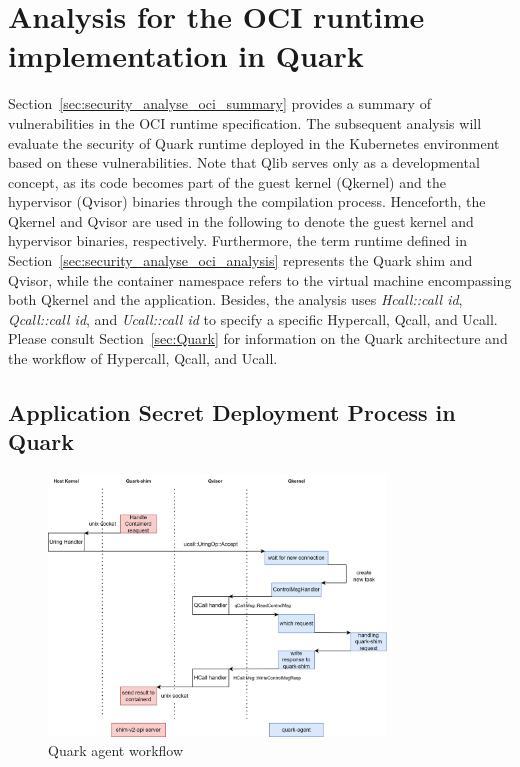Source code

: \section{Analysis for the OCI runtime implementation in Quark}
\label{sec:security_analyse_quark_analysis}
Section~\ref{sec:security_analyse_oci_summary} provides a summary of vulnerabilities in the OCI runtime specification. The subsequent analysis will evaluate the security of Quark runtime deployed in the Kubernetes environment based on these vulnerabilities. Note that Qlib serves only as a developmental concept, as its code becomes part of the guest kernel (Qkernel) 
and the hypervisor (Qvisor) binaries through the compilation process. Henceforth, the Qkernel and Qvisor are used in the following to denote the guest kernel and hypervisor binaries, respectively. Furthermore, the term runtime defined in Section~\ref{sec:security_analyse_oci_analysis} represents the Quark shim and Qvisor, while the container namespace 
refers to the virtual machine encompassing both Qkernel and the application. Besides, the analysis uses \emph{Hcall::call id}, \emph{Qcall::call id}, and \emph{Ucall::call id} to specify a specific Hypercall, Qcall, and Ucall. Please consult Section~\ref{sec:Quark} for information on the Quark architecture and the workflow of Hypercall, Qcall, and Ucall.


\subsection{Application Secret Deployment Process in Quark}
\label{sec:security_analyse_secret_deployment}
\begin{figure}[htp]
    \centering
    \includegraphics[width=0.8\textwidth]{images/quark-agent-work-flow.png}
    \caption[Quark Agent Workflow]{Quark agent workflow}
    \label{fig:quark_agent_work_flow}
\end{figure}


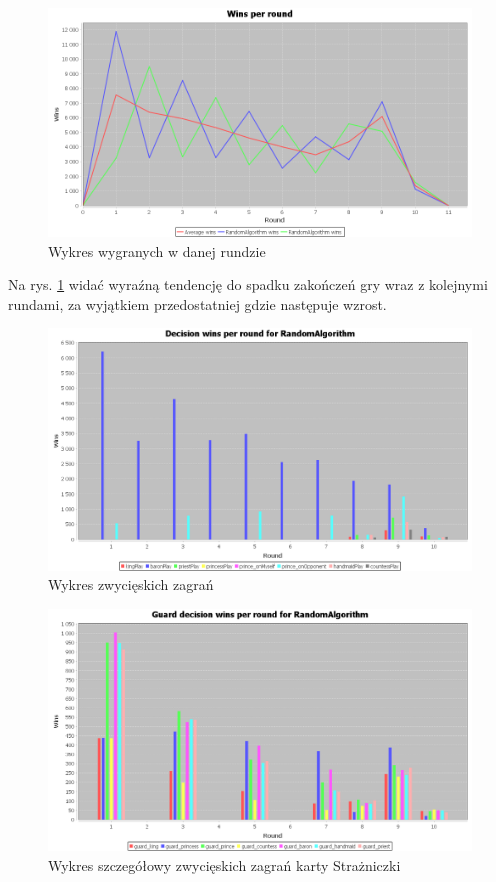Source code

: \begin{figure}[H]
	\centering
	\includegraphics[width=\textwidth]{Resources/RVsR/RVsRroundwin.PNG}
	\caption{Wykres wygranych w danej rundzie} 
	\label{fig:RVsRroundwin}
\end{figure}

Na rys. \ref{fig:RVsRroundwin} widać wyraźną tendencję do spadku zakończeń gry wraz z kolejnymi rundami, za wyjątkiem przedostatniej gdzie następuje wzrost.

\clearpage
\begin{figure}[H]
	\centering
	\includegraphics[width=\textwidth]{Resources/RVsR/RVsRdecision.PNG}
	\caption{Wykres zwycięskich zagrań} 
	\label{fig:RVsRdecision}
\end{figure} 

\begin{figure}[H]
	\centering
	\includegraphics[width=\textwidth]{Resources/RVsR/RVsRguarddecision.PNG}
	\caption{Wykres szczegółowy zwycięskich zagrań karty Strażniczki} 
	\label{fig:RVsRguarddecision}
\end{figure}

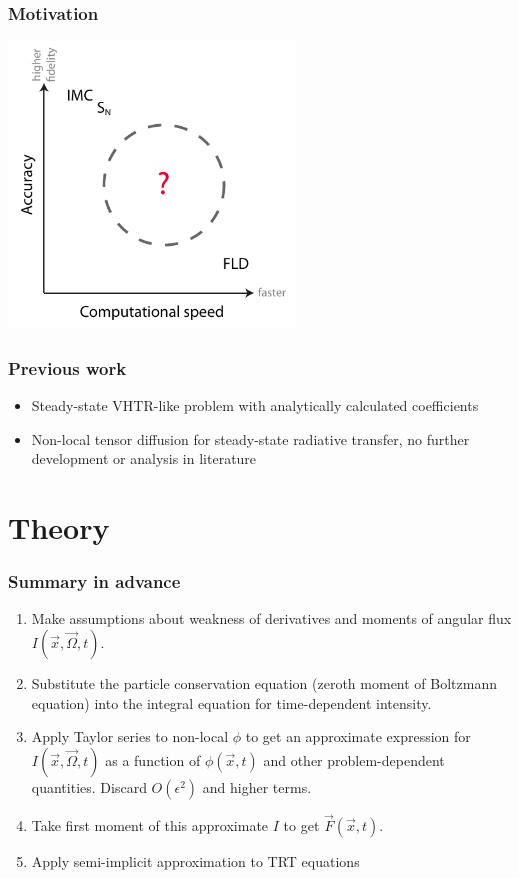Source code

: \documentclass{beamer}
\begin{document}
\begin{frame}
  \frametitle{Motivation}
\begin{center}
  \includegraphics[width=3in]{../figures/fidelity}
\end{center}
\end{frame}
\begin{frame}
  \frametitle{Previous work}
  \begin{itemize}
    \item Steady-state VHTR-like problem with analytically calculated
      coefficients \cite{Lar2009c}
    \item Non-local tensor diffusion \cite{Mor2007} for steady-state
      radiative transfer, no further development or
      analysis in literature
  \end{itemize}
\end{frame}
\section{Theory}
\begin{frame}
  \frametitle{Summary in advance}
  \begin{enumerate}
    \item Make assumptions about weakness of derivatives and moments of angular
      flux $I(\vec{x}, \vec{\Omega}, t)$. %
    \item Substitute the particle conservation equation (zeroth moment of
      Boltzmann equation) into the integral equation for time-dependent
      intensity.
    \item Apply Taylor series to non-local $\phi$ to get an approximate
      expression for $I(\vec{x}, \vec{\Omega}, t)$ as a function of
      $\phi(\vec{x}, t)$ and other problem-dependent quantities.
      Discard $O(\epsilon^2)$ and higher terms.
    \item Take first moment of this approximate $I$ to get
      $\vec{F}(\vec{x}, t)$.
    \item Apply semi-implicit approximation to TRT equations
  \end{enumerate}
\end{frame}
\end{document}
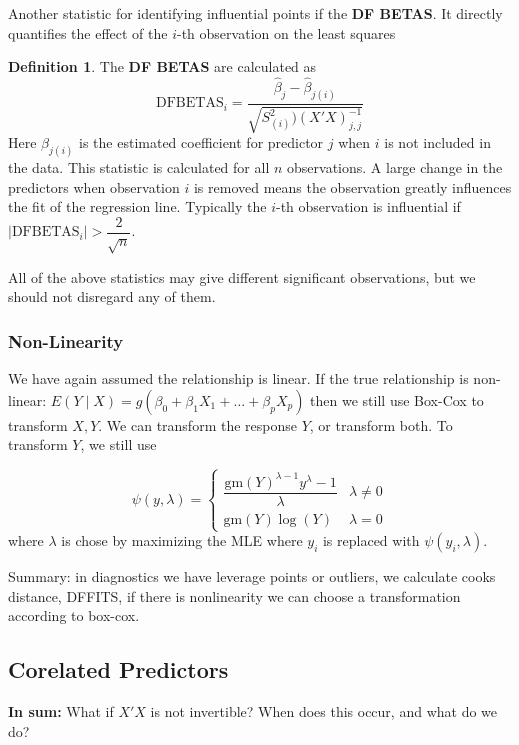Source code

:\documentclass[12pt, a4paper]{article}
\theoremstyle{definition}
\newtheorem{definition}{Definition}
\newcommand{\lam}{\lambda}
\newcommand{\f}{\frac}
\newcommand{\df}{\dfrac}
\newcommand{\abs}[1]{\left| #1 \right|}
\begin{document}
  	Another statistic for identifying influential points if the  {\bf DF BETAS}. It directly quantifies the effect of the $i$-th observation on the least squares 
	\begin{definition}
		The {\bf DF BETAS} are calculated as
		$$\text{DFBETAS}_i = \f{\hat\beta_j - \hat \beta_{j(i)}}{\sqrt{S^2_{(i)}) (X'X)^{-1}_{j,j}}}$$ Here $\beta_{j(i)}$ is the estimated coefficient for predictor $j$ when $i$ is not included in the data. This statistic is calculated for all $n$ observations. A large change in the predictors when observation $i$ is removed means the observation greatly influences the fit of the regression line.
		Typically the $i$-th observation is influential if $\abs{\text{DFBETAS}_i} > \df2{\sqrt{n}}$.
	\end{definition}
	
	All of the above statistics may give different significant observations, but we should not disregard any of them.
	
	\subsubsection{Non-Linearity}
	
	We have again assumed the relationship is linear. If the true relationship is non-linear: $E(Y \mid X) = g(\beta_0 + \beta_1 X_1 + \ldots + \beta_p X_p)$ then we still use Box-Cox to transform $X,Y$. We can transform the response $Y$, or transform both. To transform $Y$, we still use 
	
	$$
	\psi(y, \lambda) = \begin{cases}
		\df{\text{gm}(Y)^{\lam - 1}y^\lambda - 1 }\lam & \lam \neq 0 \\
		\text{gm}(Y)\log(Y) & \lam = 0
	\end{cases}
	$$
	where $\lam$ is chose by maximizing the MLE where $y_i$ is replaced with $\psi(y_i, \lam)$.
	
	Summary: in diagnostics we have leverage points or outliers, we calculate cooks distance, DFFITS, if there is nonlinearity we can choose a transformation according to box-cox.
	
	\subsection{Corelated Predictors}
	
	{\bf In sum:} What if $X'X$ is not invertible? When does this occur, and what do we do?\\
	
\end{document}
#####
* **TASK TO CARRY OUT**
Collect the lines of the data that carry the word "newcommand".

* **YOUR RESPONSE**
\newcommand{\lam}{\lambda}
\newcommand{\f}{\frac}
\newcommand{\df}{\dfrac}
\newcommand{\abs}[1]{\left| #1 \right|}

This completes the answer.